Re: [GIT PULL] bcachefs

Kent Overstreet <kent.overstreet@xxxxxxxxx> · Tue, 27 Jun 2023 16:15:24 -0400

On Tue, Jun 27, 2023 at 11:16:01AM -0600, Jens Axboe wrote:
> On 6/26/23 8:59?PM, Jens Axboe wrote:
> > On 6/26/23 8:05?PM, Kent Overstreet wrote:
> >> On Mon, Jun 26, 2023 at 07:13:54PM -0600, Jens Axboe wrote:
> >>> Doesn't reproduce for me with XFS. The above ktest doesn't work for me
> >>> either:
> >>
> >> It just popped for me on xfs, but it took half an hour or so of looping
> >> vs. 30 seconds on bcachefs.
> > 
> > OK, I'll try and leave it running overnight and see if I can get it to
> > trigger.
> 
> I did manage to reproduce it, and also managed to get bcachefs to run
> the test. But I had to add:
> 
> diff --git a/check b/check
> index 5f9f1a6bec88..6d74bd4933bd 100755
> --- a/check
> +++ b/check
> @@ -283,7 +283,7 @@ while [ $# -gt 0 ]; do
>  	case "$1" in
>  	-\? | -h | --help) usage ;;
>  
> -	-nfs|-afs|-glusterfs|-cifs|-9p|-fuse|-virtiofs|-pvfs2|-tmpfs|-ubifs)
> +	-nfs|-afs|-glusterfs|-cifs|-9p|-fuse|-virtiofs|-pvfs2|-tmpfs|-ubifs|-bcachefs)
>  		FSTYP="${1:1}"
>  		;;
>  	-overlay)

I wonder if this is due to an upstream fstests change I haven't seen
yet, I'll have a look.

> to ktest/tests/xfstests/ and run it with -bcachefs, otherwise it kept
> failing because it assumed it was XFS.
> 
> I suspected this was just a timing issue, and it looks like that's
> exactly what it is. Looking at the test case, it'll randomly kill -9
> fsstress, and if that happens while we have io_uring IO pending, then we
> process completions inline (for a PF_EXITING current). This means they
> get pushed to fallback work, which runs out of line. If we hit that case
> AND the timing is such that it hasn't been processed yet, we'll still be
> holding a file reference under the mount point and umount will -EBUSY
> fail.
> 
> As far as I can tell, this can happen with aio as well, it's just harder
> to hit. If the fput happens while the task is exiting, then fput will
> end up being delayed through a workqueue as well. The test case assumes
> that once it's reaped the exit of the killed task that all files are
> released, which isn't necessarily true if they are done out-of-line.

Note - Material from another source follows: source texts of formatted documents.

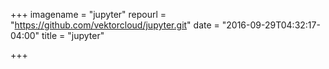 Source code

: +++
imagename = "jupyter"
repourl = "https://github.com/vektorcloud/jupyter.git"
date = "2016-09-29T04:32:17-04:00"
title = "jupyter"

+++

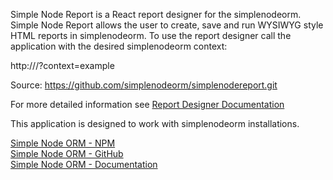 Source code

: Simple Node Report is a React report designer for the simplenodeorm. 
Simple Node Report allows the user to create, save and run WYSIWYG style 
HTML reports in simplenodeorm. To use the report designer call the application
with the desired simplenodeorm context:

http://<reportdesignerurl>/?context=example

Source: 
https://github.com/simplenodeorm/simplenodereport.git

For more detailed information see <a href="https://github.com/simplenodeorm/simplenodereport/blob/master/public/docs/rdesigner-full.pdf">Report Designer Documentation</a>

This application is designed to work with simplenodeorm installations.

<a href="https://www.npmjs.com/package/@simplenodeorm/simplenodeorm">Simple Node ORM - NPM</a><br />
<a href="https://github.com/simplenodeorm/simplenodeorm">Simple Node ORM - GitHub</a><br />
<a href="https://github.com/simplenodeorm/simplenodeorm/blob/master/simplenodeorm.pdf">Simple Node ORM - Documentation</a> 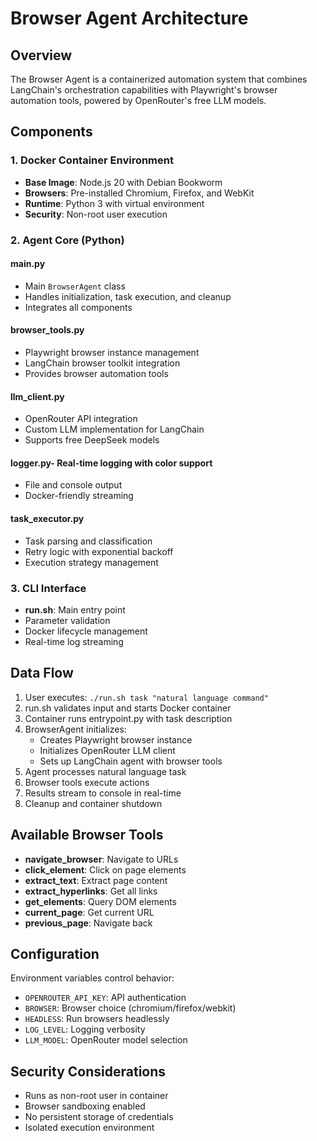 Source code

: # Browser Agent Architecture

## Overview

The Browser Agent is a containerized automation system that combines LangChain's orchestration capabilities with Playwright's browser automation tools, powered by OpenRouter's free LLM models.

## Components

### 1. Docker Container Environment
- **Base Image**: Node.js 20 with Debian Bookworm
- **Browsers**: Pre-installed Chromium, Firefox, and WebKit
- **Runtime**: Python 3 with virtual environment
- **Security**: Non-root user execution

### 2. Agent Core (Python)

#### main.py
- Main `BrowserAgent` class
- Handles initialization, task execution, and cleanup
- Integrates all components

#### browser_tools.py
- Playwright browser instance management
- LangChain browser toolkit integration
- Provides browser automation tools

#### llm_client.py
- OpenRouter API integration
- Custom LLM implementation for LangChain
- Supports free DeepSeek models

#### logger.py- Real-time logging with color support
- File and console output
- Docker-friendly streaming

#### task_executor.py
- Task parsing and classification
- Retry logic with exponential backoff
- Execution strategy management

### 3. CLI Interface
- **run.sh**: Main entry point
- Parameter validation
- Docker lifecycle management
- Real-time log streaming

## Data Flow

1. User executes: `./run.sh task "natural language command"`
2. run.sh validates input and starts Docker container
3. Container runs entrypoint.py with task description
4. BrowserAgent initializes:
   - Creates Playwright browser instance
   - Initializes OpenRouter LLM client
   - Sets up LangChain agent with browser tools
5. Agent processes natural language task
6. Browser tools execute actions
7. Results stream to console in real-time
8. Cleanup and container shutdown

## Available Browser Tools

- **navigate_browser**: Navigate to URLs
- **click_element**: Click on page elements
- **extract_text**: Extract page content
- **extract_hyperlinks**: Get all links
- **get_elements**: Query DOM elements
- **current_page**: Get current URL
- **previous_page**: Navigate back

## Configuration

Environment variables control behavior:
- `OPENROUTER_API_KEY`: API authentication
- `BROWSER`: Browser choice (chromium/firefox/webkit)
- `HEADLESS`: Run browsers headlessly
- `LOG_LEVEL`: Logging verbosity
- `LLM_MODEL`: OpenRouter model selection

## Security Considerations

- Runs as non-root user in container
- Browser sandboxing enabled
- No persistent storage of credentials
- Isolated execution environment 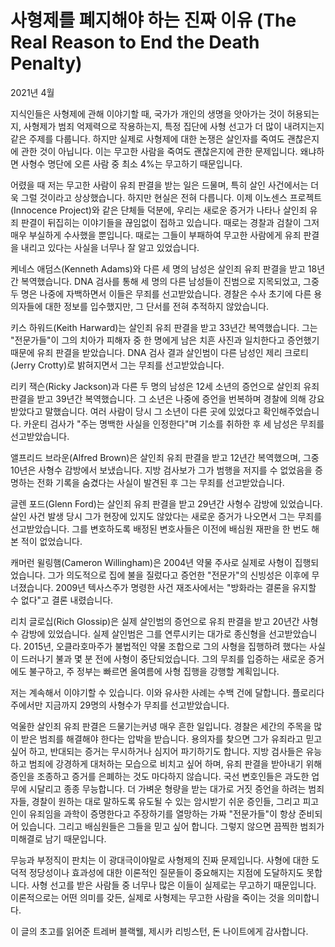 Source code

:# 사형제를 폐지해야 하는 진짜 이유 (The Real Reason to End the Death Penalty)

2021년 4월

지식인들은 사형제에 관해 이야기할 때, 국가가 개인의 생명을 앗아가는 것이 허용되는지, 사형제가 범죄 억제력으로 작용하는지, 특정 집단에 사형 선고가 더 많이 내려지는지 같은 주제를 다룹니다. 하지만 실제로 사형제에 대한 논쟁은 살인자를 죽여도 괜찮은지에 관한 것이 아닙니다. 이는 무고한 사람을 죽여도 괜찮은지에 관한 문제입니다. 왜냐하면 사형수 명단에 오른 사람 중 최소 4%는 무고하기 때문입니다.

어렸을 때 저는 무고한 사람이 유죄 판결을 받는 일은 드물며, 특히 살인 사건에서는 더욱 그럴 것이라고 상상했습니다. 하지만 현실은 전혀 다릅니다. 이제 이노센스 프로젝트(Innocence Project)와 같은 단체들 덕분에, 우리는 새로운 증거가 나타나 살인죄 유죄 판결이 뒤집히는 이야기들을 끊임없이 접하고 있습니다. 때로는 경찰과 검찰이 그저 매우 부실하게 수사했을 뿐입니다. 때로는 그들이 부패하여 무고한 사람에게 유죄 판결을 내리고 있다는 사실을 너무나 잘 알고 있었습니다.

케네스 애덤스(Kenneth Adams)와 다른 세 명의 남성은 살인죄 유죄 판결을 받고 18년간 복역했습니다. DNA 검사를 통해 세 명의 다른 남성들이 진범으로 지목되었고, 그중 두 명은 나중에 자백하면서 이들은 무죄를 선고받았습니다. 경찰은 수사 초기에 다른 용의자들에 대한 정보를 입수했지만, 그 단서를 전혀 추적하지 않았습니다.

키스 하워드(Keith Harward)는 살인죄 유죄 판결을 받고 33년간 복역했습니다. 그는 "전문가들"이 그의 치아가 피해자 중 한 명에게 남은 치흔 사진과 일치한다고 증언했기 때문에 유죄 판결을 받았습니다. DNA 검사 결과 살인범이 다른 남성인 제리 크로티(Jerry Crotty)로 밝혀지면서 그는 무죄를 선고받았습니다.

리키 잭슨(Ricky Jackson)과 다른 두 명의 남성은 12세 소년의 증언으로 살인죄 유죄 판결을 받고 39년간 복역했습니다. 그 소년은 나중에 증언을 번복하며 경찰에 의해 강요받았다고 말했습니다. 여러 사람이 당시 그 소년이 다른 곳에 있었다고 확인해주었습니다. 카운티 검사가 "주는 명백한 사실을 인정한다"며 기소를 취하한 후 세 남성은 무죄를 선고받았습니다.

앨프리드 브라운(Alfred Brown)은 살인죄 유죄 판결을 받고 12년간 복역했으며, 그중 10년은 사형수 감방에서 보냈습니다. 지방 검사보가 그가 범행을 저지를 수 없었음을 증명하는 전화 기록을 숨겼다는 사실이 발견된 후 그는 무죄를 선고받았습니다.

글렌 포드(Glenn Ford)는 살인죄 유죄 판결을 받고 29년간 사형수 감방에 있었습니다. 살인 사건 발생 당시 그가 현장에 있지도 않았다는 새로운 증거가 나오면서 그는 무죄를 선고받았습니다. 그를 변호하도록 배정된 변호사들은 이전에 배심원 재판을 한 번도 해본 적이 없었습니다.

캐머런 윌링햄(Cameron Willingham)은 2004년 약물 주사로 실제로 사형이 집행되었습니다. 그가 의도적으로 집에 불을 질렀다고 증언한 "전문가"의 신빙성은 이후에 무너졌습니다. 2009년 텍사스주가 명령한 사건 재조사에서는 "방화라는 결론을 유지할 수 없다"고 결론 내렸습니다.

리치 글로십(Rich Glossip)은 실제 살인범의 증언으로 유죄 판결을 받고 20년간 사형수 감방에 있었습니다. 실제 살인범은 그를 연루시키는 대가로 종신형을 선고받았습니다. 2015년, 오클라호마주가 불법적인 약물 조합으로 그의 사형을 집행하려 했다는 사실이 드러나기 불과 몇 분 전에 사형이 중단되었습니다. 그의 무죄를 입증하는 새로운 증거에도 불구하고, 주 정부는 빠르면 올여름에 사형 집행을 강행할 계획입니다.

저는 계속해서 이야기할 수 있습니다. 이와 유사한 사례는 수백 건에 달합니다. 플로리다주에서만 지금까지 29명의 사형수가 무죄를 선고받았습니다.

억울한 살인죄 유죄 판결은 드물기는커녕 매우 흔한 일입니다. 경찰은 세간의 주목을 많이 받은 범죄를 해결해야 한다는 압박을 받습니다. 용의자를 찾으면 그가 유죄라고 믿고 싶어 하고, 반대되는 증거는 무시하거나 심지어 파기하기도 합니다. 지방 검사들은 유능하고 범죄에 강경하게 대처하는 모습으로 비치고 싶어 하며, 유죄 판결을 받아내기 위해 증인을 조종하고 증거를 은폐하는 것도 마다하지 않습니다. 국선 변호인들은 과도한 업무에 시달리고 종종 무능합니다. 더 가벼운 형량을 받는 대가로 거짓 증언을 하려는 범죄자들, 경찰이 원하는 대로 말하도록 유도될 수 있는 암시받기 쉬운 증인들, 그리고 피고인이 유죄임을 과학이 증명한다고 주장하기를 열망하는 가짜 "전문가들"이 항상 준비되어 있습니다. 그리고 배심원들은 그들을 믿고 싶어 합니다. 그렇지 않으면 끔찍한 범죄가 미해결로 남기 때문입니다.

무능과 부정직이 판치는 이 광대극이야말로 사형제의 진짜 문제입니다. 사형에 대한 도덕적 정당성이나 효과성에 대한 이론적인 질문들이 중요해지는 지점에 도달하지도 못합니다. 사형 선고를 받은 사람들 중 너무나 많은 이들이 실제로는 무고하기 때문입니다. 이론적으로는 어떤 의미를 갖든, 실제로 사형제는 무고한 사람을 죽이는 것을 의미합니다.

이 글의 초고를 읽어준 트레버 블랙웰, 제시카 리빙스턴, 돈 나이트에게 감사합니다.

Yeah, I traced it through to the delayed fput code as well.

I'm not sure delayed fput is responsible here; what I learned when I was
tracking this down has mostly fell out of my brain, so take anything I
say with a large grain of salt. But I believe I tested with delayed_fput
completely disabled, and found another thing in io_uring with the same
effect as delayed_fput that wasn't being flushed.

> For io_uring specifically, it may make sense to wait on the fallback
> work. The below patch does this, and should fix the issue. But I'm not
> fully convinced that this is really needed, as I do think this can
> happen without io_uring as well. It just doesn't right now as the test
> does buffered IO, and aio will be fully sync with buffered IO. That
> means there's either no gap where aio will hit it without O_DIRECT, or
> it's just small enough that it hasn't been hit.

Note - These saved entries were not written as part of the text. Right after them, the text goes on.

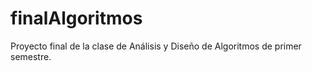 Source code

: # finalAlgoritmos
Proyecto final de la clase de Análisis y Diseño de Algoritmos de primer semestre.
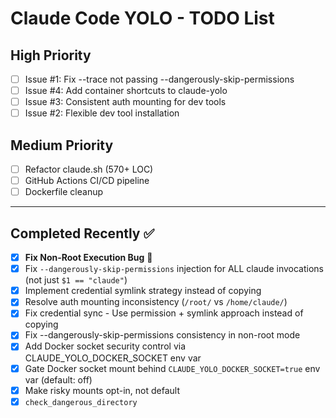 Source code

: # Claude Code YOLO - TODO List

## High Priority
- [ ] Issue #1: Fix --trace not passing --dangerously-skip-permissions
- [ ] Issue #4: Add container shortcuts to claude-yolo 
- [ ] Issue #3: Consistent auth mounting for dev tools
- [ ] Issue #2: Flexible dev tool installation

## Medium Priority
- [ ] Refactor claude.sh (570+ LOC)
- [ ] GitHub Actions CI/CD pipeline
- [ ] Dockerfile cleanup

---

## Completed Recently ✅
- [X] **Fix Non-Root Execution Bug** 🐛
- [X] Fix `--dangerously-skip-permissions` injection for ALL claude invocations (not just `$1 == "claude"`)
- [X] Implement credential symlink strategy instead of copying
- [X] Resolve auth mounting inconsistency (`/root/` vs `/home/claude/`)
- [x] Fix credential sync - Use permission + symlink approach instead of copying
- [x] Fix --dangerously-skip-permissions consistency in non-root mode
- [x] Add Docker socket security control via CLAUDE_YOLO_DOCKER_SOCKET env var
- [x] Gate Docker socket mount behind `CLAUDE_YOLO_DOCKER_SOCKET=true` env var (default: off)
- [x] Make risky mounts opt-in, not default
- [x] `check_dangerous_directory`
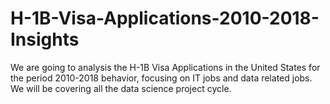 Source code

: # H-1B-Visa-Applications-2010-2018-Insights
We are going to analysis the H-1B Visa Applications in the United States for the period 2010-2018 behavior, focusing on IT jobs and data related jobs. We will be covering all the data science project cycle.
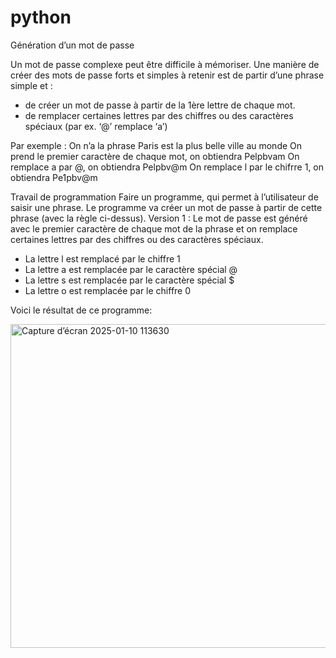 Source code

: # python
Génération d’un mot de passe 

Un mot de passe complexe peut être difficile à mémoriser. 
Une manière de créer des mots de passe forts et simples à retenir est de partir d’une phrase simple et :
- de créer un mot de passe à partir de la 1ère lettre de chaque mot.
- de remplacer certaines lettres par des chiffres ou des caractères spéciaux (par ex. ‘@’ remplace ‘a’)

Par exemple : On n’a la phrase
Paris est la plus belle ville au monde
On prend le premier caractère de chaque mot, on obtiendra Pelpbvam
On remplace a par @, on obtiendra Pelpbv@m
On remplace l par le chifrre 1, on obtiendra Pe1pbv@m

Travail de programmation
Faire un programme, qui permet à l’utilisateur de saisir une phrase. Le programme va créer un mot de passe à partir de cette phrase (avec la règle ci-dessus).
Version 1 : Le mot de passe est généré avec le premier caractère de chaque mot de la phrase et on remplace certaines lettres par des chiffres ou des caractères spéciaux.
-	La lettre l est remplacé par le chiffre 1
-	La lettre a est remplacée par le caractère spécial @
-	La lettre s est remplacée par le caractère spécial $
-	La lettre o est remplacée par le chiffre 0


Voici le résultat de ce programme:

<img width="518" alt="Capture d’écran 2025-01-10 113630" src="https://github.com/user-attachments/assets/66486c44-6322-401f-9c69-6d60ea54a495" />
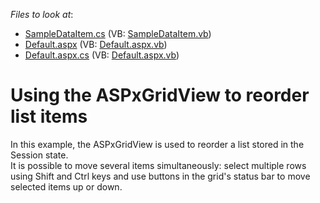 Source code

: <!-- default file list -->
*Files to look at*:

* [SampleDataItem.cs](./CS/WebSite/App_Code/SampleDataItem.cs) (VB: [SampleDataItem.vb](./VB/WebSite/App_Code/SampleDataItem.vb))
* [Default.aspx](./CS/WebSite/Default.aspx) (VB: [Default.aspx.vb](./VB/WebSite/Default.aspx.vb))
* [Default.aspx.cs](./CS/WebSite/Default.aspx.cs) (VB: [Default.aspx.vb](./VB/WebSite/Default.aspx.vb))
<!-- default file list end -->
# Using the ASPxGridView to reorder list items


<p>In this example, the ASPxGridView is used to reorder a list stored in the Session state.<br />
It is possible to move several items simultaneously: select multiple rows using Shift and Ctrl keys and use buttons in the grid's status bar to move selected items up or down.</p>

<br/>


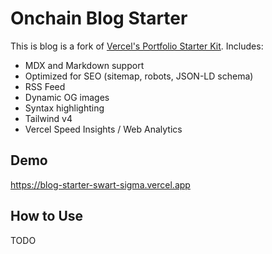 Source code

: # Onchain Blog Starter

This is blog is a fork of [Vercel's Portfolio Starter Kit](https://vercel.com/templates/next.js/portfolio-starter-kit). Includes:

- MDX and Markdown support
- Optimized for SEO (sitemap, robots, JSON-LD schema)
- RSS Feed
- Dynamic OG images
- Syntax highlighting
- Tailwind v4
- Vercel Speed Insights / Web Analytics

## Demo

<https://blog-starter-swart-sigma.vercel.app>

## How to Use

TODO
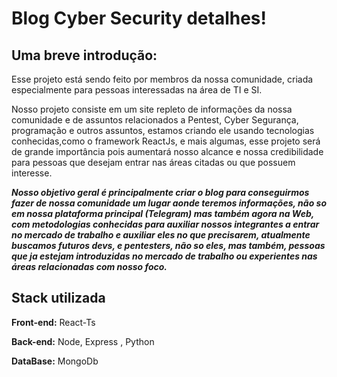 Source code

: 
# Blog Cyber Security detalhes!

## Uma breve introdução:
Esse projeto está sendo feito por membros da nossa comunidade, criada especialmente para pessoas interessadas na área de TI e SI.

Nosso projeto consiste em um site repleto de informações da nossa comunidade e de assuntos relacionados a Pentest, Cyber Segurança, programação e outros assuntos, estamos criando ele usando tecnologias conhecidas,como o framework ReactJs, e mais algumas, esse projeto será de grande importância pois aumentará nosso alcance e nossa credibilidade para pessoas que desejam entrar nas áreas citadas ou que possuem interesse.


**_Nosso objetivo geral é principalmente criar o blog para conseguirmos fazer de nossa comunidade um lugar aonde teremos informações, não so em nossa plataforma principal (Telegram) mas também agora na Web, com metodologias conhecidas para auxiliar nossos integrantes a entrar no mercado de trabalho e auxiliar eles no que precisarem, atualmente buscamos futuros devs, e pentesters, não so eles, mas também, pessoas que ja estejam introduzidas no mercado de trabalho ou experientes nas áreas relacionadas com nosso foco._**
## Stack utilizada

**Front-end:** React-Ts

**Back-end:** Node, Express , Python

**DataBase:** MongoDb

I just tried your patch and I still have generic/388 failing - it
might've taken a bit longer to pop this time.

I wonder if there might be a better way of solving this though? For aio,
when a process is exiting we just synchronously tear down the ioctx,
including waiting for outstanding iocbs.

delayed_fput, even though I believe not responsible here, seems sketchy
to me because there doesn't seem to be a straightforward way to flush
delayed fputs for a given _process_ - there's a single global work item,
and we can only flush globally.

Would what aio does work here?

(disclaimer: I haven't studied the io_uring code so I haven't figured
out the approach your patch is taking yet)